Imam Sis, 32, a political refugee from Turkey who lives in Newport, has survived on a diet of vitamin B1 and B12 tablets, freshly squished lemon once a day, tea, and salt water.
He is protesting in solidarity with Abdullah Öcalan, one of the founders of the Kurdistan Workers’ Party (PKK) who has been in isolation in a Turkish prison since 1999.
They are demanding that Abdullah Öcalan be allowed to see his family and lawyer.
“I thought that if I did this strike in the UK it would put pressure on the British government so that they wouldn’t be able to support the Turkish state as easily,” Mr Sis said.
“This is the most peaceful protest that we can do. We don’t want to sacrifice our lives for this basic human right; but if we have to do this, that’s what is going to happen.
“If the isolation stops, I will stop. If not, I will continue.”
Mr Sis currently lives in the Kurdish Community Centre in Newport and is taking part in a solidarity hunger strike with protestors from around the world, including 300 Kurdish protesters in Turkey.
He has lost 19kg since he started his hunger strike and now weighs only 62kg.
On Mr Sis’ 38th day of his hunger strike he stopped passing stools.
On March 20, the Senedd criticised the condition of Abdullah Öcalan, becoming the first parliament in Western Europe to vote to do so.
However, foreign affairs are not a devolved issue, and this motion will not be passed onto Westminster.
Bethan Sayed AM, a member of Plaid Cymru, was one of the people who introduced the motion to the Senedd.
“The ballot is about raising awareness of the issue. We do not have the power to interfere in foreign affairs, but we can make a principled stand,” said Ms Sayed before the vote.
What's happening to the Kurds in the middle east is an international affront to justice and decency which has continued for too long. @bethanjenkins speaks on the Kurdish struggle and why attempts by Tories to muddy the waters on this debate are wrong. pic.twitter.com/Nj5ik7sck2
— Team Bethan Sayed (@Team_BethanS) March 20, 2019
Adam Johannes, 35, from Cardiff and a friend of Imam Sis, went to the Senedd with a group of Kurdish protesters to show support for the vote.
“I think it is important to ask the Welsh government to be internationalist.
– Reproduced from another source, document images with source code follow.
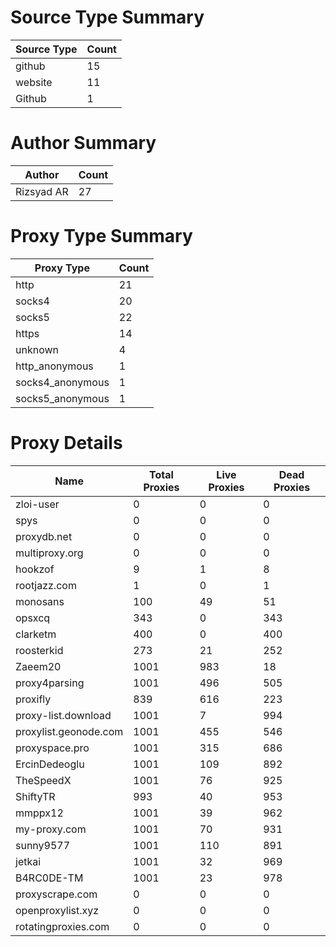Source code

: # Source Type Summary

| Source Type | Count |
|-------------|-------|
| github | 15 |
| website | 11 |
| Github | 1 |


# Author Summary

| Author | Count |
|--------|-------|
| Rizsyad AR | 27 |


# Proxy Type Summary

| Proxy Type | Count |
|------------|-------|
| http | 21 |
| socks4 | 20 |
| socks5 | 22 |
| https | 14 |
| unknown | 4 |
| http_anonymous | 1 |
| socks4_anonymous | 1 |
| socks5_anonymous | 1 |


# Proxy Details

| Name | Total Proxies | Live Proxies | Dead Proxies |
|------|---------------|--------------|---------------|
| zloi-user | 0 | 0 | 0 |
| spys | 0 | 0 | 0 |
| proxydb.net | 0 | 0 | 0 |
| multiproxy.org | 0 | 0 | 0 |
| hookzof | 9 | 1 | 8 |
| rootjazz.com | 1 | 0 | 1 |
| monosans | 100 | 49 | 51 |
| opsxcq | 343 | 0 | 343 |
| clarketm | 400 | 0 | 400 |
| roosterkid | 273 | 21 | 252 |
| Zaeem20 | 1001 | 983 | 18 |
| proxy4parsing | 1001 | 496 | 505 |
| proxifly | 839 | 616 | 223 |
| proxy-list.download | 1001 | 7 | 994 |
| proxylist.geonode.com | 1001 | 455 | 546 |
| proxyspace.pro | 1001 | 315 | 686 |
| ErcinDedeoglu | 1001 | 109 | 892 |
| TheSpeedX | 1001 | 76 | 925 |
| ShiftyTR | 993 | 40 | 953 |
| mmppx12 | 1001 | 39 | 962 |
| my-proxy.com | 1001 | 70 | 931 |
| sunny9577 | 1001 | 110 | 891 |
| jetkai | 1001 | 32 | 969 |
| B4RC0DE-TM | 1001 | 23 | 978 |
| proxyscrape.com | 0 | 0 | 0 |
| openproxylist.xyz | 0 | 0 | 0 |
| rotatingproxies.com | 0 | 0 | 0 |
It could be the first parliament in Europe to support the demands of Kurdish hunger strikers,” he said.
“It will put Wales on the world stage of taking a stand on the Kurdish issue.
“There is an urgency because Hunger strikers could die.”
On March 27, Kurdish activists are opening the doors to the Kurdish Community Centre on St Patricks Road in Newport.
From 6.00pm to 9.00pm, they will be holding a meeting for people in the community to come and learn about Abdullah Öcalan and what the group is going to do next.